Because of its age, I initially wanted to salvage the soundboard as much as I could. My idea was to remove the bridge plate, route out the shape of the bridge from the soundboard, glue the bridge to a new bridge plate and glue that one piece bridge/bridge plate from the underside up – through the routed shape.
I took off the bridge, and routed the bridge through the soundboard. But the extent of the damage to the soundboard had left that whole area uneven – the wood was higher behind the bridge and maybe even dipped down at, and before the bridge. I tried to remove the bridge plate which I assume is a new piece of wood – looked like plywood to me – and the Cedar soundboard started to split when I tried to get in between the two pieces of wood. Glue can sometimes be stronger than the wood itself and from building a few guitars with Cedar, I find it flakes or breaks apart quite easily.

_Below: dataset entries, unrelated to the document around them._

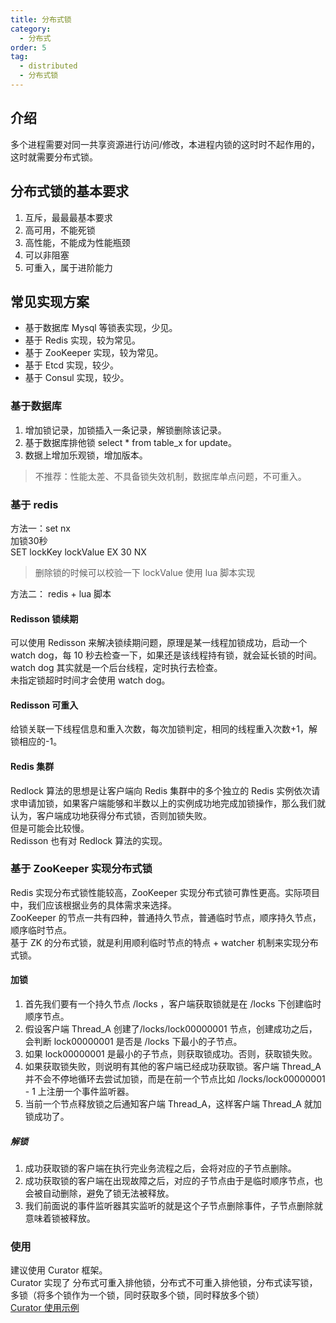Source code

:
 ```yaml
---
title: 分布式锁
category:
  - 分布式
order: 5
tag:
  - distributed
  - 分布式锁
---
```


## 介绍
多个进程需要对同一共享资源进行访问/修改，本进程内锁的这时时不起作用的，这时就需要分布式锁。

## 分布式锁的基本要求
1. 互斥，最最最基本要求
2. 高可用，不能死锁
3. 高性能，不能成为性能瓶颈
4. 可以非阻塞
5. 可重入，属于进阶能力

## 常见实现方案
- 基于数据库 Mysql 等锁表实现，少见。
- 基于 Redis 实现，较为常见。
- 基于 ZooKeeper 实现，较为常见。
- 基于 Etcd 实现，较少。
- 基于 Consul 实现，较少。

### 基于数据库
1. 增加锁记录，加锁插入一条记录，解锁删除该记录。
2. 基于数据库排他锁 select * from table_x for update。
3. 数据上增加乐观锁，增加版本。
> 不推荐：性能太差、不具备锁失效机制，数据库单点问题，不可重入。

### 基于 redis
方法一：set nx   
加锁30秒  
SET lockKey lockValue EX 30 NX
> 删除锁的时候可以校验一下 lockValue 使用 lua 脚本实现

方法二：
redis + lua 脚本

#### Redisson 锁续期
可以使用 Redisson 来解决锁续期问题，原理是某一线程加锁成功，启动一个 watch dog，每 10 秒去检查一下，如果还是该线程持有锁，就会延长锁的时间。  
watch dog 其实就是一个后台线程，定时执行去检查。   
未指定锁超时时间才会使用 watch dog。  

#### Redisson 可重入
给锁关联一下线程信息和重入次数，每次加锁判定，相同的线程重入次数+1，解锁相应的-1。

#### Redis 集群
Redlock 算法的思想是让客户端向 Redis 集群中的多个独立的 Redis 实例依次请求申请加锁，如果客户端能够和半数以上的实例成功地完成加锁操作，那么我们就认为，客户端成功地获得分布式锁，否则加锁失败。  
但是可能会比较慢。  
Redisson 也有对 Redlock 算法的实现。

### 基于 ZooKeeper 实现分布式锁
Redis 实现分布式锁性能较高，ZooKeeper 实现分布式锁可靠性更高。实际项目中，我们应该根据业务的具体需求来选择。  
ZooKeeper 的节点一共有四种，普通持久节点，普通临时节点，顺序持久节点，顺序临时节点。  
基于 ZK 的分布式锁，就是利用顺利临时节点的特点 + watcher 机制来实现分布式锁。  

#### 加锁
1. 首先我们要有一个持久节点 /locks ，客户端获取锁就是在 /locks 下创建临时顺序节点。  
2. 假设客户端 Thread_A 创建了/locks/lock00000001 节点，创建成功之后，会判断 lock00000001 是否是 /locks 下最小的子节点。  
3. 如果 lock00000001 是最小的子节点，则获取锁成功。否则，获取锁失败。  
4. 如果获取锁失败，则说明有其他的客户端已经成功获取锁。客户端 Thread_A 并不会不停地循环去尝试加锁，而是在前一个节点比如 /locks/lock00000001 - 1 上注册一个事件监听器。
5. 当前一个节点释放锁之后通知客户端 Thread_A，这样客户端 Thread_A 就加锁成功了。

##### 解锁
1. 成功获取锁的客户端在执行完业务流程之后，会将对应的子节点删除。
2. 成功获取锁的客户端在出现故障之后，对应的子节点由于是临时顺序节点，也会被自动删除，避免了锁无法被释放。
3. 我们前面说的事件监听器其实监听的就是这个子节点删除事件，子节点删除就意味着锁被释放。

### 使用
建议使用 Curator 框架。  
Curator 实现了 分布式可重入排他锁，分布式不可重入排他锁，分布式读写锁，多锁（将多个锁作为一个锁，同时获取多个锁，同时释放多个锁）    
[Curator 使用示例](https://juejin.cn/post/6844903632064741384)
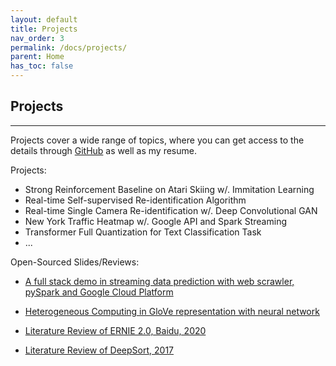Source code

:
 ```yaml
---
layout: default
title: Projects
nav_order: 3
permalink: /docs/projects/
parent: Home
has_toc: false
---
```


## Projects

----------

Projects cover a wide range of topics, where you can get access to the details through [GitHub](https://github.com/SuperbTUM) as well as my resume.

Projects:

* Strong Reinforcement Baseline on Atari Skiing w/. Immitation Learning
* Real-time Self-supervised Re-identification Algorithm
* Real-time Single Camera Re-identification w/. Deep Convolutional GAN
* New York Traffic Heatmap w/. Google API and Spark Streaming
* Transformer Full Quantization for Text Classification Task
* ...

Open-Sourced Slides/Reviews:

* [A full stack demo in streaming data prediction with web scrawler, pySpark and Google Cloud Platform](https://docs.google.com/presentation/d/13mienC6CdovLCiz5X3YifuTIh2iMlll-rL-71KL4bII/edit?usp=sharing)

* [Heterogeneous Computing in GloVe representation with neural network](https://docs.google.com/presentation/d/1yiWv__bui-3LiHRcHsZYQ6XAz5WzdlWg/edit?usp=sharing&ouid=102776209288098897046&rtpof=true&sd=true)

* [Literature Review of ERNIE 2.0, Baidu, 2020](/ERNIE_REVIEW/)

* [Literature Review of DeepSort, 2017](/DEEPSORT_REVIEW/)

At this point, I had to replace the soundboard completely. Good thing I had one more piece of Cedar in stock – not really planning to bring more in unless a customer requests it specifically.
Apparently, at this stage of Seagull they were using bolts and wood inserts to join the necks. This guitar had two bolts and two Allen bolts higher up/closer to the soundboard. It does make for easier neck shimming if the neck angle goes off. After taking these bolts off, it was a matter of getting spatulas underneath to separate the fingerboard from the soundboard.

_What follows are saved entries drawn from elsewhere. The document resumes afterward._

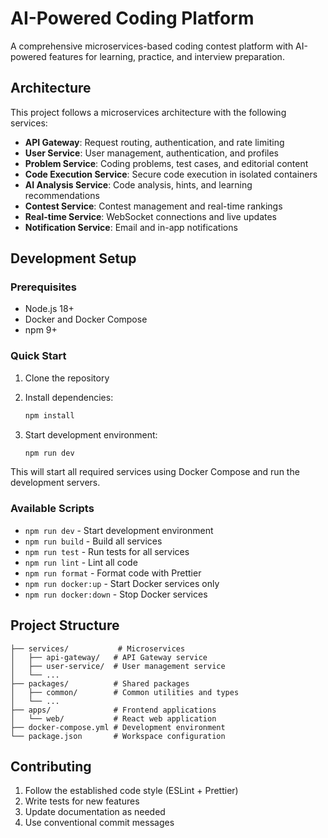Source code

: # AI-Powered Coding Platform

A comprehensive microservices-based coding contest platform with AI-powered features for learning, practice, and interview preparation.

## Architecture

This project follows a microservices architecture with the following services:

- **API Gateway**: Request routing, authentication, and rate limiting
- **User Service**: User management, authentication, and profiles
- **Problem Service**: Coding problems, test cases, and editorial content
- **Code Execution Service**: Secure code execution in isolated containers
- **AI Analysis Service**: Code analysis, hints, and learning recommendations
- **Contest Service**: Contest management and real-time rankings
- **Real-time Service**: WebSocket connections and live updates
- **Notification Service**: Email and in-app notifications

## Development Setup

### Prerequisites

- Node.js 18+
- Docker and Docker Compose
- npm 9+

### Quick Start

1. Clone the repository
2. Install dependencies:

   ```bash
   npm install
   ```

3. Start development environment:
   ```bash
   npm run dev
   ```

This will start all required services using Docker Compose and run the development servers.

### Available Scripts

- `npm run dev` - Start development environment
- `npm run build` - Build all services
- `npm run test` - Run tests for all services
- `npm run lint` - Lint all code
- `npm run format` - Format code with Prettier
- `npm run docker:up` - Start Docker services only
- `npm run docker:down` - Stop Docker services

## Project Structure

```
├── services/           # Microservices
│   ├── api-gateway/   # API Gateway service
│   ├── user-service/  # User management service
│   └── ...
├── packages/          # Shared packages
│   ├── common/        # Common utilities and types
│   └── ...
├── apps/              # Frontend applications
│   └── web/           # React web application
├── docker-compose.yml # Development environment
└── package.json       # Workspace configuration
```

## Contributing

1. Follow the established code style (ESLint + Prettier)
2. Write tests for new features
3. Update documentation as needed
4. Use conventional commit messages
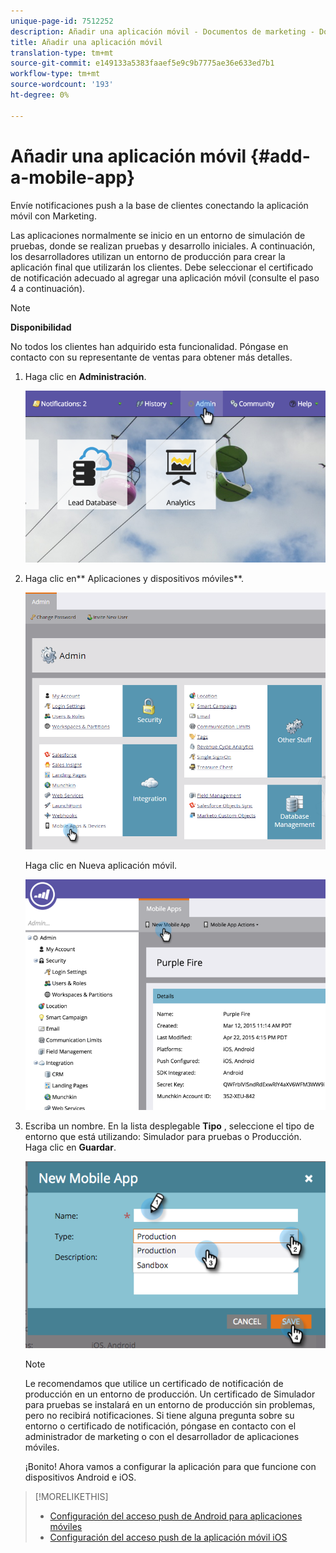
 ```yaml
---
unique-page-id: 7512252
description: Añadir una aplicación móvil - Documentos de marketing - Documentación del producto
title: Añadir una aplicación móvil
translation-type: tm+mt
source-git-commit: e149133a5383faaef5e9c9b7775ae36e633ed7b1
workflow-type: tm+mt
source-wordcount: '193'
ht-degree: 0%

---
```



# Añadir una aplicación móvil {#add-a-mobile-app}

Envíe notificaciones push a la base de clientes conectando la aplicación móvil con Marketing.

Las aplicaciones normalmente se inicio en un entorno de simulación de pruebas, donde se realizan pruebas y desarrollo iniciales. A continuación, los desarrolladores utilizan un entorno de producción para crear la aplicación final que utilizarán los clientes. Debe seleccionar el certificado de notificación adecuado al agregar una aplicación móvil (consulte el paso 4 a continuación).

>[!NOTE]
>
>**Disponibilidad**
>
>No todos los clientes han adquirido esta funcionalidad. Póngase en contacto con su representante de ventas para obtener más detalles.

1. Haga clic en **Administración**.

   ![](assets/image2015-4-22-16-3a12-3a32.png)

1. Haga clic en** Aplicaciones y dispositivos móviles**.

   ![](assets/image2016-1-12-15-3a42-3a30.png)

   Haga clic en Nueva aplicación móvil.

   ![](assets/image2015-4-22-16-3a17-3a15.png)

1. Escriba un nombre. En la lista desplegable **Tipo** , seleccione el tipo de entorno que está utilizando: Simulador para pruebas o Producción. Haga clic en **Guardar**.

   ![](assets/image2015-11-18-15-3a52-3a15.png)

   >[!NOTE]
   >
   >Le recomendamos que utilice un certificado de notificación de producción en un entorno de producción. Un certificado de Simulador para pruebas se instalará en un entorno de producción sin problemas, pero no recibirá notificaciones. Si tiene alguna pregunta sobre su entorno o certificado de notificación, póngase en contacto con el administrador de marketing o con el desarrollador de aplicaciones móviles.

   ¡Bonito! Ahora vamos a configurar la aplicación para que funcione con dispositivos Android e iOS.

>[!MORELIKETHIS]
>
>* [Configuración del acceso push de Android para aplicaciones móviles](configure-mobile-app-android-push-access.md)
>* [Configuración del acceso push de la aplicación móvil iOS](configure-mobile-app-ios-push-access.md)

>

The good thing about the rosette was that it wasn’t something complicated or something I had to order in. It just looks like two pieces of purfling together which is what I did on the new soundboard.
The original soundboard was pretty thick at 0.132″ – I was taught to thickness the soundboard to 0.090″ as a final height and I almost forgot that the original soundboard was thicker. I sanded it down to 0.120″ and had to shim the underside of the fingerboard that extends onto the soundboard.
With the recent violin work that I have gotten in, I tried to use Titebond hide glue on the bridge as the strength rating is the same as Titebond original. I ran it by my teacher, Jeremy Hamm and he said not to use it at all and to only use Titebond Original for the bridge.
I felt that when I was working with the Titebond hide glue, it was really messy compared to Titebond Original. I was using up a lot more shop towels to clean up the squeeze out in comparison.
Having shimmed the fingerboard, the saddle was a little low, so I had to shim the saddle was well. Tension is now on the strings, the guitar is tuned to Eb. Let’s see how this Titebond hide glue will hold up.